I sit at an outside patio table of a sushi restaurant in the neighbourhood where I grew up. The neighbourhood has changed. It's gotten richer and ritzier. Used to be that this 5 x 3 block of shops and cafes and restaurants was a bit more low-key, expensive, but low-key. Now the emblematic bookstore has moved out, and Hermes has moved in. The Jeeps and tatty old Range Rovers have mostly been replaced. The cars that drive through the small streets looking for parking spaces are a mix of foreign sports cars and massive luxury SUVs. The people who frequent the cafes and restaurants are thinner and tanner. The ladies wear high-heels. Used to be that this neigbourhood was more hippy. Chic, but hippy. More Birkenstock than Manolo.
I don't live here anymore, so I don't really mind. I'm merely observing the changes as I sip on my miso soup and munch on my edamame.
I am dining alone, a feat achieved by lying to my father. I told him I was meeting a friend. I wasn't. I just wanted to get away from him and stroll through the old, but new, neighbourhood.

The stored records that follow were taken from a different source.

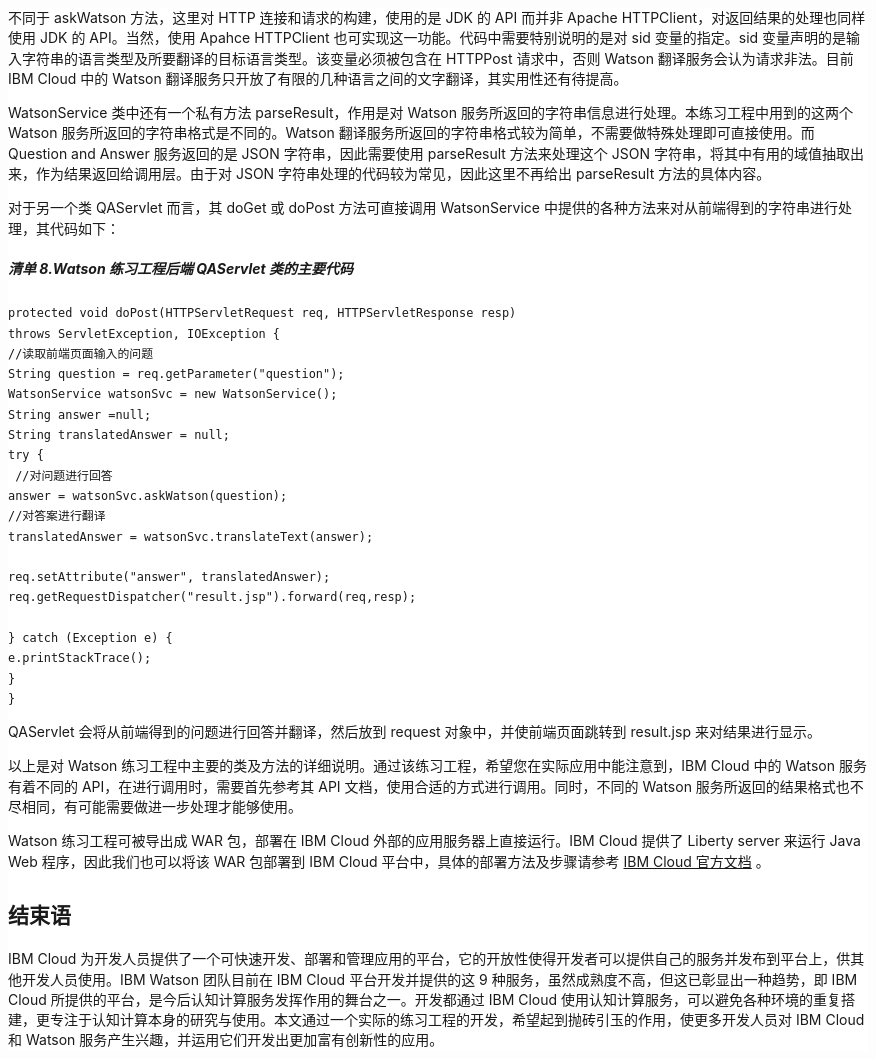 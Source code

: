 不同于 askWatson 方法，这里对 HTTP 连接和请求的构建，使用的是 JDK 的 API 而并非 Apache HTTPClient，对返回结果的处理也同样使用 JDK 的 API。当然，使用 Apahce HTTPClient 也可实现这一功能。代码中需要特别说明的是对 sid 变量的指定。sid 变量声明的是输入字符串的语言类型及所要翻译的目标语言类型。该变量必须被包含在 HTTPPost 请求中，否则 Watson 翻译服务会认为请求非法。目前 IBM Cloud 中的 Watson 翻译服务只开放了有限的几种语言之间的文字翻译，其实用性还有待提高。

WatsonService 类中还有一个私有方法 parseResult，作用是对 Watson 服务所返回的字符串信息进行处理。本练习工程中用到的这两个 Watson 服务所返回的字符串格式是不同的。Watson 翻译服务所返回的字符串格式较为简单，不需要做特殊处理即可直接使用。而 Question and Answer 服务返回的是 JSON 字符串，因此需要使用 parseResult 方法来处理这个 JSON 字符串，将其中有用的域值抽取出来，作为结果返回给调用层。由于对 JSON 字符串处理的代码较为常见，因此这里不再给出 parseResult 方法的具体内容。

对于另一个类 QAServlet 而言，其 doGet 或 doPost 方法可直接调用 WatsonService 中提供的各种方法来对从前端得到的字符串进行处理，其代码如下：

##### 清单 8.Watson 练习工程后端 QAServlet 类的主要代码

```
protected void doPost(HTTPServletRequest req, HTTPServletResponse resp)
throws ServletException, IOException {
//读取前端页面输入的问题
String question = req.getParameter("question");
WatsonService watsonSvc = new WatsonService();
String answer =null;
String translatedAnswer = null;
try {
 //对问题进行回答
answer = watsonSvc.askWatson(question);
//对答案进行翻译
translatedAnswer = watsonSvc.translateText(answer);

req.setAttribute("answer", translatedAnswer);
req.getRequestDispatcher("result.jsp").forward(req,resp);

} catch (Exception e) {
e.printStackTrace();
}
} 
```

QAServlet 会将从前端得到的问题进行回答并翻译，然后放到 request 对象中，并使前端页面跳转到 result.jsp 来对结果进行显示。

以上是对 Watson 练习工程中主要的类及方法的详细说明。通过该练习工程，希望您在实际应用中能注意到，IBM Cloud 中的 Watson 服务有着不同的 API，在进行调用时，需要首先参考其 API 文档，使用合适的方式进行调用。同时，不同的 Watson 服务所返回的结果格式也不尽相同，有可能需要做进一步处理才能够使用。

Watson 练习工程可被导出成 WAR 包，部署在 IBM Cloud 外部的应用服务器上直接运行。IBM Cloud 提供了 Liberty server 来运行 Java Web 程序，因此我们也可以将该 WAR 包部署到 IBM Cloud 平台中，具体的部署方法及步骤请参考 [IBM Cloud 官方文档](https://cloud.ibm.com/docs) 。

## 结束语

IBM Cloud 为开发人员提供了一个可快速开发、部署和管理应用的平台，它的开放性使得开发者可以提供自己的服务并发布到平台上，供其他开发人员使用。IBM Watson 团队目前在 IBM Cloud 平台开发并提供的这 9 种服务，虽然成熟度不高，但这已彰显出一种趋势，即 IBM Cloud 所提供的平台，是今后认知计算服务发挥作用的舞台之一。开发都通过 IBM Cloud 使用认知计算服务，可以避免各种环境的重复搭建，更专注于认知计算本身的研究与使用。本文通过一个实际的练习工程的开发，希望起到抛砖引玉的作用，使更多开发人员对 IBM Cloud 和 Watson 服务产生兴趣，并运用它们开发出更加富有创新性的应用。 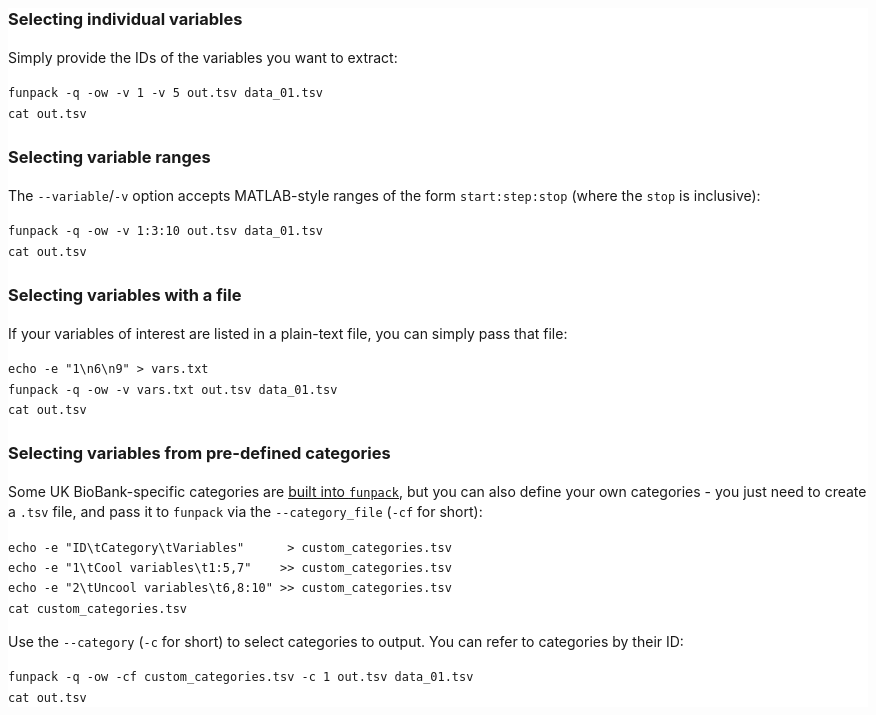 
### Selecting individual variables


Simply provide the IDs of the variables you want to extract:


```
funpack -q -ow -v 1 -v 5 out.tsv data_01.tsv
cat out.tsv
```


### Selecting variable ranges


The `--variable`/`-v` option accepts MATLAB-style ranges of the form
`start:step:stop` (where the `stop` is inclusive):


```
funpack -q -ow -v 1:3:10 out.tsv data_01.tsv
cat out.tsv
```


### Selecting variables with a file


If your variables of interest are listed in a plain-text file, you can simply
pass that file:


```
echo -e "1\n6\n9" > vars.txt
funpack -q -ow -v vars.txt out.tsv data_01.tsv
cat out.tsv
```


### Selecting variables from pre-defined categories


Some UK BioBank-specific categories are [built into
`funpack`](#Built-in-rules), but you can also define your own categories - you
just need to create a `.tsv` file, and pass it to `funpack` via the
`--category_file` (`-cf` for short):


```
echo -e "ID\tCategory\tVariables"      > custom_categories.tsv
echo -e "1\tCool variables\t1:5,7"    >> custom_categories.tsv
echo -e "2\tUncool variables\t6,8:10" >> custom_categories.tsv
cat custom_categories.tsv
```


Use the `--category` (`-c` for short) to select categories to output. You can
refer to categories by their ID:


```
funpack -q -ow -cf custom_categories.tsv -c 1 out.tsv data_01.tsv
cat out.tsv
```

I take a sip of Chardonnay and listen to the conversation at the table next to mine. There are three girls and boy, probably in their late 20s. I could probably figure out at least one of their ages exactly because she comments that the 2nd Bush term had nothing to do with her because she was only 17 and couldn't vote. She is really beautiful: long dark, not-frizzy, but very kinky hair with sun-touched natural highlights; beautifully shaped, full lips and a lovely tan. Her eyes are hidden by a very fashionable pair of designer sunglasses.
One of the girls is new to the others so I have heard the introductions. They are all from California. One of them laughs and asks the others why they are in the mountains and how they like it. She is very petite and opinionated. Her slick, straight dark hair is pulled back in a tight pony tail. When one of them asks about the debt crisis, this one has all the answers. She seems bright.
The boy looks bored and leaves before the conversation is finished. He only interrupts the stream of words in order to give the petite, opinionated one a kiss on the cheek. After he leaves, she shows off her engagement ring to girls.
The third girls is heavy in comparison to the other two. She stays quiet the whole time. I wonder if she feels like a fish out of water.
The girl with the beautifully shaped, full lips wants to get back to the previous conversation. She asks a question, which stumps the petite, opinionated one: "So, where did we find the money to increase the debt ceiling?"